- **Assignment**: Where a line contains "3. Carlos Castaneda - Innerlijke dialoog", start there and write out that line and each one after it, word for word, through the final line of the entries; add nothing else.

- **Data to process**:
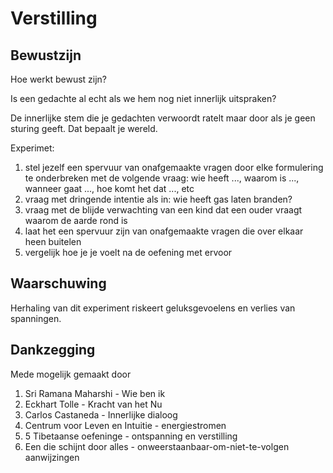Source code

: # Verstilling

## Bewustzijn
Hoe werkt bewust zijn?

Is een gedachte al echt als we hem nog niet innerlijk uitspraken?

De innerlijke stem die je gedachten verwoordt ratelt maar door als je geen sturing geeft. Dat bepaalt je wereld.

Experimet:
1. stel jezelf een spervuur van onafgemaakte vragen door elke formulering te onderbreken met de volgende vraag: wie heeft ..., waarom is ..., wanneer gaat ..., hoe komt het dat ..., etc
2. vraag met dringende intentie als in: wie heeft gas laten branden?
3. vraag met de blijde verwachting van een kind dat een ouder vraagt waarom de aarde rond is
4. laat het een spervuur zijn van onafgemaakte vragen die over elkaar heen buitelen
5. vergelijk hoe je je voelt na de oefening met ervoor

## Waarschuwing

Herhaling van dit experiment riskeert geluksgevoelens en verlies van spanningen.

## Dankzegging
Mede mogelijk gemaakt door
1. Sri Ramana Maharshi - Wie ben ik
2. Eckhart Tolle - Kracht van het Nu
3. Carlos Castaneda - Innerlijke dialoog
4. Centrum voor Leven en Intuitie - energiestromen
5. 5 Tibetaanse oefeninge - ontspanning en verstilling
6. Een die schijnt door alles - onweerstaanbaar-om-niet-te-volgen aanwijzingen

- **Solution**:
3. Carlos Castaneda - Innerlijke dialoog
4. Centrum voor Leven en Intuitie - energiestromen
5. 5 Tibetaanse oefeninge - ontspanning en verstilling
6. Een die schijnt door alles - onweerstaanbaar-om-niet-te-volgen aanwijzingen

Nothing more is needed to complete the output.